To draw from the Rev. Dr. Piper’s plenary message at the GCNC Tuesday night, we can only live the life to which Jesus calls us by the power of God, which is by the grace that is in Christ Jesus, which comes to us through the word of God; it’s by his word that he speaks his grace into our lives so that we would experience and live into (and out of) the power of our redemption, and so it’s that word and that alone that we should seek to give those whom we serve—indeed, it’s the only way we can serve them—in administration and counseling no less than in the pulpit. To do that, we need to honor our first responsibility as in fact our first responsibility: to marinate ourselves in the word of God, let it soak into us in every way possible, in thoughtful reading and reflective thought, and of course in constant prayer.

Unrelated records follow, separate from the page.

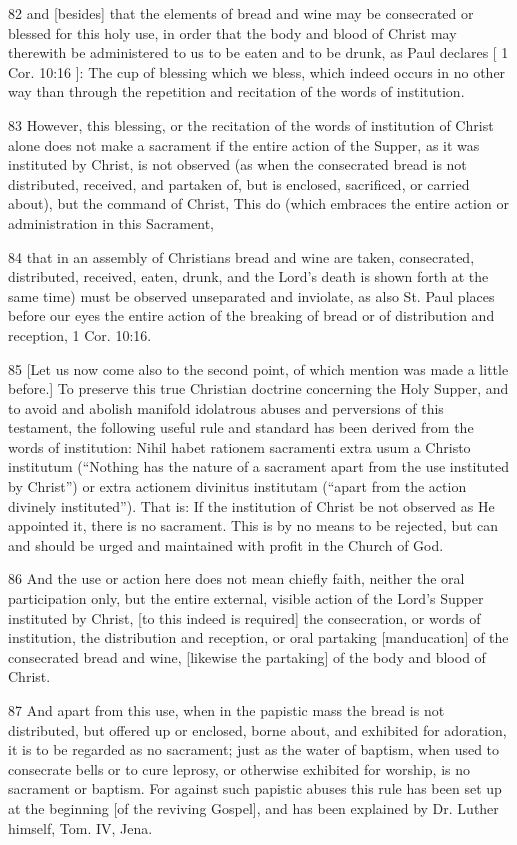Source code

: 82 and [besides] that the elements of bread and wine may be consecrated or blessed for this holy use, in order that the body and blood of Christ may therewith be administered to us to be eaten and to be drunk, as Paul declares [ 1 Cor. 10:16 ]: The cup of blessing which we bless, which indeed occurs in no other way than through the repetition and recitation of the words of institution.

83 However, this blessing, or the recitation of the words of institution of Christ alone does not make a sacrament if the entire action of the Supper, as it was instituted by Christ, is not observed (as when the consecrated bread is not distributed, received, and partaken of, but is enclosed, sacrificed, or carried about), but the command of Christ, This do (which embraces the entire action or administration in this Sacrament,

84 that in an assembly of Christians bread and wine are taken, consecrated, distributed, received, eaten, drunk, and the Lord’s death is shown forth at the same time) must be observed unseparated and inviolate, as also St. Paul places before our eyes the entire action of the breaking of bread or of distribution and reception, 1 Cor. 10:16.

85 [Let us now come also to the second point, of which mention was made a little before.] To preserve this true Christian doctrine concerning the Holy Supper, and to avoid and abolish manifold idolatrous abuses and perversions of this testament, the following useful rule and standard has been derived from the words of institution: Nihil habet rationem sacramenti extra usum a Christo institutum (“Nothing has the nature of a sacrament apart from the use instituted by Christ”) or extra actionem divinitus institutam (“apart from the action divinely instituted”). That is: If the institution of Christ be not observed as He appointed it, there is no sacrament. This is by no means to be rejected, but can and should be urged and maintained with profit in the Church of God.

86 And the use or action here does not mean chiefly faith, neither the oral participation only, but the entire external, visible action of the Lord’s Supper instituted by Christ, [to this indeed is required] the consecration, or words of institution, the distribution and reception, or oral partaking [manducation] of the consecrated bread and wine, [likewise the partaking] of the body and blood of Christ.

87 And apart from this use, when in the papistic mass the bread is not distributed, but offered up or enclosed, borne about, and exhibited for adoration, it is to be regarded as no sacrament; just as the water of baptism, when used to consecrate bells or to cure leprosy, or otherwise exhibited for worship, is no sacrament or baptism. For against such papistic abuses this rule has been set up at the beginning [of the reviving Gospel], and has been explained by Dr. Luther himself, Tom. IV, Jena.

As a result, I think the criticism that seminaries spend too much time on “academic” things like languages and exegesis and not enough on “practical” things like counseling is misguided, for two reasons. First, the latter are, in reality, applications of the former, and as any good preacher knows, one must first present the truth before one can apply it. Second, the former are things which can in fact be taught in a classroom setting; the latter, I don’t believe can be—they must be learned by doing. (The same is true of preaching, but one can do preaching in a classroom setting and learn some of what one needs to know from that; this isn’t true of most of the other applied pastoral arts.) The most that a seminary can do is train one in the use of the tools for these aspects of ministry and give one a sense for how to learn in the doing (which is what, among other things, field education is supposed to be for, though in my experience it’s rather hit and miss as to whether it succeeds in that purpose); to become good at such matters takes time and experience and the lessons of failure and the faithful wounds of trusted friends and colleagues in ministry as we minister together.
It takes all these things to shape our mindset and form our souls and give us the opportunity to develop the confidence to take on the responsibility which God has entrusted to us to be heralds and ministers of the gospel of Jesus Christ—which is, in the end, the confidence that God is faithful even when we’re not, and that his gospel is sufficient even though we’re not, and that his love is enough even when ours isn’t. The only way to be a pastor is to attend to the process—to what God is doing in our souls and in the souls of the flock he has placed in our care—and to be a pastor, trusting him for everything. There are no shortcuts, and there is no substitute. Just show your work, and let God be the answer.